Social network giant Facebook reported a 60% surge in revenue, to $2.02bn (£1.26bn), in the third quarter.
Revenue from advertising grew by 66% to $1.8bn, with nearly half of that coming from mobile ads.
"The strong results we achieved this quarter show that we're prepared for the next phase of our company," said Mark Zuckerberg in a statement.
Shares initially rose, but fell back after a suggestion that activity in younger teens was down.
The increase in revenue led to $425m in net profit in the three months to September. That compares to a loss of $59m in the same period last year.
Initially, Facebook's shares surged 15% on the news, but then fell back after the chief financial officer, David Ebersman, said in a conference call that internal analytics suggested that fewer "younger teens" were using the site.
"Our best analytics shows use by US teens overall stable, but a decrease in use by younger teens," said Mr Ebersman.
However, he cautioned that it was tricky to measure young people's engagement, as the age entered by a user on the site was not verified.
"That market is incredibly fickle," said Silicon Valley analyst Rob Enderle. "You don't want to see a trend that kids no longer think Facebook is no longer the place to be; that it is now their dads' service."

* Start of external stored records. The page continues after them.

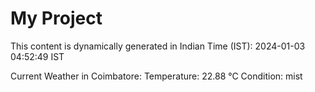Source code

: # My Project

This content is dynamically generated in Indian Time (IST): 2024-01-03 04:52:49 IST


Current Weather in Coimbatore:
Temperature: 22.88 °C
Condition: mist

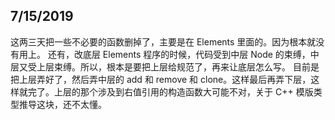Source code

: 7/15/2019
------
这两三天把一些不必要的函数删掉了，主要是在 Elements 里面的。因为根本就没有用上。
还有，改底层 Elements 程序的时候，代码受到中层 Node 的束缚，中层又受上层束缚。所以，根本是要把上层给规范了，再来让底层怎么写。
目前是把上层弄好了，然后弄中层的 add 和 remove 和 clone。这样最后再弄下层，这样就完了。上层的那个涉及到右值引用的构造函数大可能不对，关于 C++ 模版类型推导这块，还不太懂。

"The kids are Facebook's seed corn, and you don't want to lose that." he added.
Shares in the company have nearly doubled in value since July, when it first announced a big jump in its mobile advertising revenue.
The company has made a concerted push to boost its mobile offering, and now says that 874 million of the site's more than one billion users access Facebook on their phone.

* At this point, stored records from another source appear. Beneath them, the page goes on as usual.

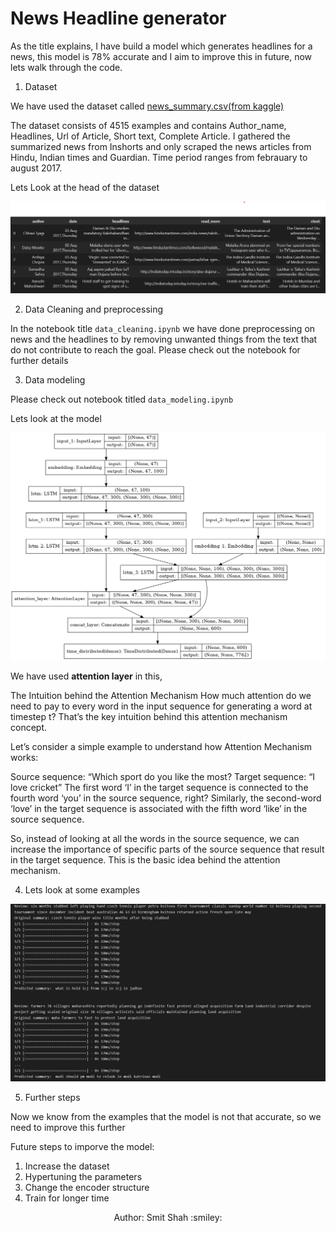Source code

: # News Headline generator

As the title explains,  I have build a model which generates headlines for a news, this model is 78% accurate and I aim to improve this in future, now lets walk through the code.


1. Dataset

We have used the dataset called [news_summary.csv(from kaggle)](https://www.kaggle.com/datasets/sunnysai12345/news-summary)

The dataset consists of 4515 examples and contains Author_name, Headlines, Url of Article, Short text, Complete Article. I gathered the summarized news from Inshorts and only scraped the news articles from Hindu, Indian times and Guardian. Time period ranges from febrauary to august 2017.

Lets Look at the head of the dataset

![alt text](images/head.png)

2. Data Cleaning and preprocessing

In the notebook title `data_cleaning.ipynb` we have done preprocessing on news and the headlines to by removing unwanted things from the text that do not contribute to reach the goal. Please check out the notebook for further details

3. Data modeling

Please check out notebook titled `data_modeling.ipynb`

Lets look at the model

![alt text](images/model.png)

We have used **attention layer** in this,

The Intuition behind the Attention Mechanism
How much attention do we need to pay to every word in the input sequence for generating a word at timestep t? That’s the key intuition behind this attention mechanism concept.

Let’s consider a simple example to understand how Attention Mechanism works:

Source sequence: “Which sport do you like the most?
Target sequence: “I love cricket”
The first word ‘I’ in the target sequence is connected to the fourth word ‘you’ in the source sequence, right? Similarly, the second-word ‘love’ in the target sequence is associated with the fifth word ‘like’ in the source sequence.

So, instead of looking at all the words in the source sequence, we can increase the importance of specific parts of the source sequence that result in the target sequence. This is the basic idea behind the attention mechanism.

4. Lets look at some examples

![alt text](images/example.png)


5. Further steps

Now we know from the examples that the model is not that accurate, so we need to improve this further

Future steps to imporve the model:

1. Increase the dataset
2. Hypertuning the parameters
3. Change the encoder structure
4. Train for longer time

<p align="center">Author: Smit Shah :smiley:</p>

Speaking during a conference call, Mr Zuckerburg called Facebook a "mobile company" and noted more than half of people are only using Facebook from their phones.
"It's a pretty incredible sign of how Facebook has evolved as a company," he said.

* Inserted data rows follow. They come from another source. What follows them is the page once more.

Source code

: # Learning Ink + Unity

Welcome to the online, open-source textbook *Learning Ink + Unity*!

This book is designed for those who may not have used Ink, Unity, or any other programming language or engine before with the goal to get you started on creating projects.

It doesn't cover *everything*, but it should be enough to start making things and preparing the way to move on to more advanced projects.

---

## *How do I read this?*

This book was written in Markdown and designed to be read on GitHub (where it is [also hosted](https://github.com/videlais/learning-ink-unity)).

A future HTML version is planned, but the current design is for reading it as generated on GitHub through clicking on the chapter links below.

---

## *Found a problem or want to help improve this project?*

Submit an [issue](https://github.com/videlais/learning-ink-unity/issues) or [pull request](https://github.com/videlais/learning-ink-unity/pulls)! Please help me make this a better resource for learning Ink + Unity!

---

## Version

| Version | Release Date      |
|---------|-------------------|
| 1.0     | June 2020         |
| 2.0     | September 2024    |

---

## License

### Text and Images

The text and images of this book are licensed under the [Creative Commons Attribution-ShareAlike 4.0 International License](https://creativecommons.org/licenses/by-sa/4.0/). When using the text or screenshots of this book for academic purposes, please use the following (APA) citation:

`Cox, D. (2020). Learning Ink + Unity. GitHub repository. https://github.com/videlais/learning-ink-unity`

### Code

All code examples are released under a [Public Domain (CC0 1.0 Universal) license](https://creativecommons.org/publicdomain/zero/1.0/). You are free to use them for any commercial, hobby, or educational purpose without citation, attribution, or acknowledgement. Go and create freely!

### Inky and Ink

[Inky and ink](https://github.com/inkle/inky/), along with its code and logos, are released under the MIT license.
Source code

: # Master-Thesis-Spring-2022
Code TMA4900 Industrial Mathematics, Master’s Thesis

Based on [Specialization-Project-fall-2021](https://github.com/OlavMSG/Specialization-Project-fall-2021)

By growing its mobile users, the company has also been able to sell more mobile ads, a crucial metric that is widely watched by analysts.
Facebook has grown its share of the mobile ad market in the US from just 9% last year to 14.9% this year, according to research firm eMarketer.
But Google is still by far the leader, accounting for close to half of all mobile ad spending in the US.
Revenue from mobile ads was around $880m this quarter, compared to just $150m a year earlier.
However, Facebook's user growth in the US and Canada appears to have slowed dramatically.
This is significant as the site earns about $4.19 for each user in the US and Canada, compared to just $0.74 for users in high-growth areas such as Asia.